• Task item
Retype all of the entries that appear below, keeping them exactly as they are.

• Records shown
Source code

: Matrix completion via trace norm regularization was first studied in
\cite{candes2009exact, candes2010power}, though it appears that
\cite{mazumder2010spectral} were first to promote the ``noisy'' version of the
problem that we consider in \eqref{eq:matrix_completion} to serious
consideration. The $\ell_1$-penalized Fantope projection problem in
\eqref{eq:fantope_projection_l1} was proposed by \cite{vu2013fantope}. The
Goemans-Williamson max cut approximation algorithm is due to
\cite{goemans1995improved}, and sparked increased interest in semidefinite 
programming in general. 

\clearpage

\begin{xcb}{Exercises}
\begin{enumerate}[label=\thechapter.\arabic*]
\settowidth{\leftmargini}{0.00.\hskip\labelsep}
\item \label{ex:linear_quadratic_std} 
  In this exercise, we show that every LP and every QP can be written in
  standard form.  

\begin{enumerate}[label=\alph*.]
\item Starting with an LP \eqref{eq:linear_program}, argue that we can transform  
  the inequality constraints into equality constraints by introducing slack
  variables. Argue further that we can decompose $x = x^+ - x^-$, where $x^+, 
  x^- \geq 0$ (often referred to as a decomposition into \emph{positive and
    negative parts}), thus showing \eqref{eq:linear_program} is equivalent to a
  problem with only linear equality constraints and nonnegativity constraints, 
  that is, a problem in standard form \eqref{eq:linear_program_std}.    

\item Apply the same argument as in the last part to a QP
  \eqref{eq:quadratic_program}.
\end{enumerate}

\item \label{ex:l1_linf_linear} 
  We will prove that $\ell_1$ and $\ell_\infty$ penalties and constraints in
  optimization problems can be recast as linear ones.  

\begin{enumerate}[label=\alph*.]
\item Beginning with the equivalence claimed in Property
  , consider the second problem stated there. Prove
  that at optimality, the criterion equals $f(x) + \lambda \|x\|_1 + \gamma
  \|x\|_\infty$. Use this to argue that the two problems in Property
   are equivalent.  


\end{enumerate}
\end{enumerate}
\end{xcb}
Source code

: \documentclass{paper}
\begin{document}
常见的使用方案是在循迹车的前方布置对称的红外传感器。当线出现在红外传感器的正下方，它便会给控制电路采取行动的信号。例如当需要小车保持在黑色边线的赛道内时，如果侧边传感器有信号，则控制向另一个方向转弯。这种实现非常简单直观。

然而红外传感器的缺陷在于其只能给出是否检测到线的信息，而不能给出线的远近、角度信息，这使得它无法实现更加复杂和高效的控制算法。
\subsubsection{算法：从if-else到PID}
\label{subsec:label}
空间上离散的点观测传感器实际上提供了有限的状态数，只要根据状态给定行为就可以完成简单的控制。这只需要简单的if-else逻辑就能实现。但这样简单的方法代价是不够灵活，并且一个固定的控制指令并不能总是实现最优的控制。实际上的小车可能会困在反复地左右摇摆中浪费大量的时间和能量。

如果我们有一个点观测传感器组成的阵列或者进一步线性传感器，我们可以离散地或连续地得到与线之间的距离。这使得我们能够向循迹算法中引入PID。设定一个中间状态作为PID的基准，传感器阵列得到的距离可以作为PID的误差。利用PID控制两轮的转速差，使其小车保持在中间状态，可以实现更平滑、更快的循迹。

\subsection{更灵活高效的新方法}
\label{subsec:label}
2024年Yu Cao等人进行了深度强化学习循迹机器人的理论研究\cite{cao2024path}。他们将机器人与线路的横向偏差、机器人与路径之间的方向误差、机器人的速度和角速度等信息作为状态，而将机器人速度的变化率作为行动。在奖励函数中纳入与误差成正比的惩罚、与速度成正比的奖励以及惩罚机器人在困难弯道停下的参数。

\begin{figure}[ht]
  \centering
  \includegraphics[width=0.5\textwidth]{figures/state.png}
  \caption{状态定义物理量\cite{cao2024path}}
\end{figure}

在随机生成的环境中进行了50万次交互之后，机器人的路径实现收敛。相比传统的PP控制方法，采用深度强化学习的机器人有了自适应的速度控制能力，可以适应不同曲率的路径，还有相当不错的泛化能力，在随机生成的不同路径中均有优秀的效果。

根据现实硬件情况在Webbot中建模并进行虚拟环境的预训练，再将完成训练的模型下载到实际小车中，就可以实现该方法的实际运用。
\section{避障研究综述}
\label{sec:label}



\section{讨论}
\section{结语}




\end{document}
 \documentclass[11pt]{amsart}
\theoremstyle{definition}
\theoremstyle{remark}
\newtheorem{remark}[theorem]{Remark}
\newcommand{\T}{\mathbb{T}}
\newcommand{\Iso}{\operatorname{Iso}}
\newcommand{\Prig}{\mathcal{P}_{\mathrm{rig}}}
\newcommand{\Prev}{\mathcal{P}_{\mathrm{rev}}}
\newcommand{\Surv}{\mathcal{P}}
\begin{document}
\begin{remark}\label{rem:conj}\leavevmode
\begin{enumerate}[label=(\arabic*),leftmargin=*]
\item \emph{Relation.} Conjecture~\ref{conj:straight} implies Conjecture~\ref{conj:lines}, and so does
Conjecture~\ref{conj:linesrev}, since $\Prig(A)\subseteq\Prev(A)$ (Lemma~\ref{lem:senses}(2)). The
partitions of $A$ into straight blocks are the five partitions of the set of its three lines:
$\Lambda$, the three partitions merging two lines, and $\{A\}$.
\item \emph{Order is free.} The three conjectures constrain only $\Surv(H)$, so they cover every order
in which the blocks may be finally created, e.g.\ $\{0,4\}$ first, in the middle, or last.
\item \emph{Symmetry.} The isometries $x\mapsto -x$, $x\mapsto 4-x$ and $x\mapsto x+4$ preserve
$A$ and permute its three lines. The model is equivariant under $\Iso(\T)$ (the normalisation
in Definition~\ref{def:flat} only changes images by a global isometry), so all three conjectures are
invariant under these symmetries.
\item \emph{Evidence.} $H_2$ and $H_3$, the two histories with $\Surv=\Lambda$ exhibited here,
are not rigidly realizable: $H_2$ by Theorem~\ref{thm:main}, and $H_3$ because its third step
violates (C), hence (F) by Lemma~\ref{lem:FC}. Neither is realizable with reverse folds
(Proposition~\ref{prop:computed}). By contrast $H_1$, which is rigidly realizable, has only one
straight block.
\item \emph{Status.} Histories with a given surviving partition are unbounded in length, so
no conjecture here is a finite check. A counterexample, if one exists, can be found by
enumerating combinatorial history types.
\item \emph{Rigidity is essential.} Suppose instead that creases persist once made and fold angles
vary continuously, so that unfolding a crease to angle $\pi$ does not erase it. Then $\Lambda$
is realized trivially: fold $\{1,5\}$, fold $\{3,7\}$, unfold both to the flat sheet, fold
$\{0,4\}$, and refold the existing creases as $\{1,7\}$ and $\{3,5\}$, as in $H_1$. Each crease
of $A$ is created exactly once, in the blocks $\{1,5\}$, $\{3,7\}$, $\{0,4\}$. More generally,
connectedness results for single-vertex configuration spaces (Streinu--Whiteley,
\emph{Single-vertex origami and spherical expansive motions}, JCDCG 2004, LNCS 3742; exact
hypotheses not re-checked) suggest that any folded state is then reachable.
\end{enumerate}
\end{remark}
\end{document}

• Answer for the task
Source code

: Matrix completion via trace norm regularization was first studied in
\cite{candes2009exact, candes2010power}, though it appears that
\cite{mazumder2010spectral} were first to promote the ``noisy'' version of the
problem that we consider in \eqref{eq:matrix_completion} to serious
consideration. The $\ell_1$-penalized Fantope projection problem in
\eqref{eq:fantope_projection_l1} was proposed by \cite{vu2013fantope}. The
Goemans-Williamson max cut approximation algorithm is due to
\cite{goemans1995improved}, and sparked increased interest in semidefinite 
programming in general. 

\clearpage

\begin{xcb}{Exercises}
\begin{enumerate}[label=\thechapter.\arabic*]
\settowidth{\leftmargini}{0.00.\hskip\labelsep}
\item \label{ex:linear_quadratic_std} 
  In this exercise, we show that every LP and every QP can be written in
  standard form.  

\begin{enumerate}[label=\alph*.]
\item Starting with an LP \eqref{eq:linear_program}, argue that we can transform  
  the inequality constraints into equality constraints by introducing slack
  variables. Argue further that we can decompose $x = x^+ - x^-$, where $x^+, 
  x^- \geq 0$ (often referred to as a decomposition into \emph{positive and
    negative parts}), thus showing \eqref{eq:linear_program} is equivalent to a
  problem with only linear equality constraints and nonnegativity constraints, 
  that is, a problem in standard form \eqref{eq:linear_program_std}.    

\item Apply the same argument as in the last part to a QP
  \eqref{eq:quadratic_program}.
\end{enumerate}

\item \label{ex:l1_linf_linear} 
  We will prove that $\ell_1$ and $\ell_\infty$ penalties and constraints in
  optimization problems can be recast as linear ones.  

\begin{enumerate}[label=\alph*.]
\item Beginning with the equivalence claimed in Property
  , consider the second problem stated there. Prove
  that at optimality, the criterion equals $f(x) + \lambda \|x\|_1 + \gamma
  \|x\|_\infty$. Use this to argue that the two problems in Property
   are equivalent.  


\end{enumerate}
\end{enumerate}
\end{xcb}
Source code

: \documentclass{paper}
\begin{document}
常见的使用方案是在循迹车的前方布置对称的红外传感器。当线出现在红外传感器的正下方，它便会给控制电路采取行动的信号。例如当需要小车保持在黑色边线的赛道内时，如果侧边传感器有信号，则控制向另一个方向转弯。这种实现非常简单直观。

然而红外传感器的缺陷在于其只能给出是否检测到线的信息，而不能给出线的远近、角度信息，这使得它无法实现更加复杂和高效的控制算法。
\subsubsection{算法：从if-else到PID}
\label{subsec:label}
空间上离散的点观测传感器实际上提供了有限的状态数，只要根据状态给定行为就可以完成简单的控制。这只需要简单的if-else逻辑就能实现。但这样简单的方法代价是不够灵活，并且一个固定的控制指令并不能总是实现最优的控制。实际上的小车可能会困在反复地左右摇摆中浪费大量的时间和能量。

如果我们有一个点观测传感器组成的阵列或者进一步线性传感器，我们可以离散地或连续地得到与线之间的距离。这使得我们能够向循迹算法中引入PID。设定一个中间状态作为PID的基准，传感器阵列得到的距离可以作为PID的误差。利用PID控制两轮的转速差，使其小车保持在中间状态，可以实现更平滑、更快的循迹。

\subsection{更灵活高效的新方法}
\label{subsec:label}
2024年Yu Cao等人进行了深度强化学习循迹机器人的理论研究\cite{cao2024path}。他们将机器人与线路的横向偏差、机器人与路径之间的方向误差、机器人的速度和角速度等信息作为状态，而将机器人速度的变化率作为行动。在奖励函数中纳入与误差成正比的惩罚、与速度成正比的奖励以及惩罚机器人在困难弯道停下的参数。

\begin{figure}[ht]
  \centering
  \includegraphics[width=0.5\textwidth]{figures/state.png}
  \caption{状态定义物理量\cite{cao2024path}}
\end{figure}

在随机生成的环境中进行了50万次交互之后，机器人的路径实现收敛。相比传统的PP控制方法，采用深度强化学习的机器人有了自适应的速度控制能力，可以适应不同曲率的路径，还有相当不错的泛化能力，在随机生成的不同路径中均有优秀的效果。

根据现实硬件情况在Webbot中建模并进行虚拟环境的预训练，再将完成训练的模型下载到实际小车中，就可以实现该方法的实际运用。
\section{避障研究综述}
\label{sec:label}



\section{讨论}
\section{结语}




\end{document}
 \documentclass[11pt]{amsart}
\theoremstyle{definition}
\theoremstyle{remark}
\newtheorem{remark}[theorem]{Remark}
\newcommand{\T}{\mathbb{T}}
\newcommand{\Iso}{\operatorname{Iso}}
\newcommand{\Prig}{\mathcal{P}_{\mathrm{rig}}}
\newcommand{\Prev}{\mathcal{P}_{\mathrm{rev}}}
\newcommand{\Surv}{\mathcal{P}}
\begin{document}
\begin{remark}\label{rem:conj}\leavevmode
\begin{enumerate}[label=(\arabic*),leftmargin=*]
\item \emph{Relation.} Conjecture~\ref{conj:straight} implies Conjecture~\ref{conj:lines}, and so does
Conjecture~\ref{conj:linesrev}, since $\Prig(A)\subseteq\Prev(A)$ (Lemma~\ref{lem:senses}(2)). The
partitions of $A$ into straight blocks are the five partitions of the set of its three lines:
$\Lambda$, the three partitions merging two lines, and $\{A\}$.
\item \emph{Order is free.} The three conjectures constrain only $\Surv(H)$, so they cover every order
in which the blocks may be finally created, e.g.\ $\{0,4\}$ first, in the middle, or last.
\item \emph{Symmetry.} The isometries $x\mapsto -x$, $x\mapsto 4-x$ and $x\mapsto x+4$ preserve
$A$ and permute its three lines. The model is equivariant under $\Iso(\T)$ (the normalisation
in Definition~\ref{def:flat} only changes images by a global isometry), so all three conjectures are
invariant under these symmetries.
\item \emph{Evidence.} $H_2$ and $H_3$, the two histories with $\Surv=\Lambda$ exhibited here,
are not rigidly realizable: $H_2$ by Theorem~\ref{thm:main}, and $H_3$ because its third step
violates (C), hence (F) by Lemma~\ref{lem:FC}. Neither is realizable with reverse folds
(Proposition~\ref{prop:computed}). By contrast $H_1$, which is rigidly realizable, has only one
straight block.
\item \emph{Status.} Histories with a given surviving partition are unbounded in length, so
no conjecture here is a finite check. A counterexample, if one exists, can be found by
enumerating combinatorial history types.
\item \emph{Rigidity is essential.} Suppose instead that creases persist once made and fold angles
vary continuously, so that unfolding a crease to angle $\pi$ does not erase it. Then $\Lambda$
is realized trivially: fold $\{1,5\}$, fold $\{3,7\}$, unfold both to the flat sheet, fold
$\{0,4\}$, and refold the existing creases as $\{1,7\}$ and $\{3,5\}$, as in $H_1$. Each crease
of $A$ is created exactly once, in the blocks $\{1,5\}$, $\{3,7\}$, $\{0,4\}$. More generally,
connectedness results for single-vertex configuration spaces (Streinu--Whiteley,
\emph{Single-vertex origami and spherical expansive motions}, JCDCG 2004, LNCS 3742; exact
hypotheses not re-checked) suggest that any folded state is then reachable.
\end{enumerate}
\end{remark}
\end{document}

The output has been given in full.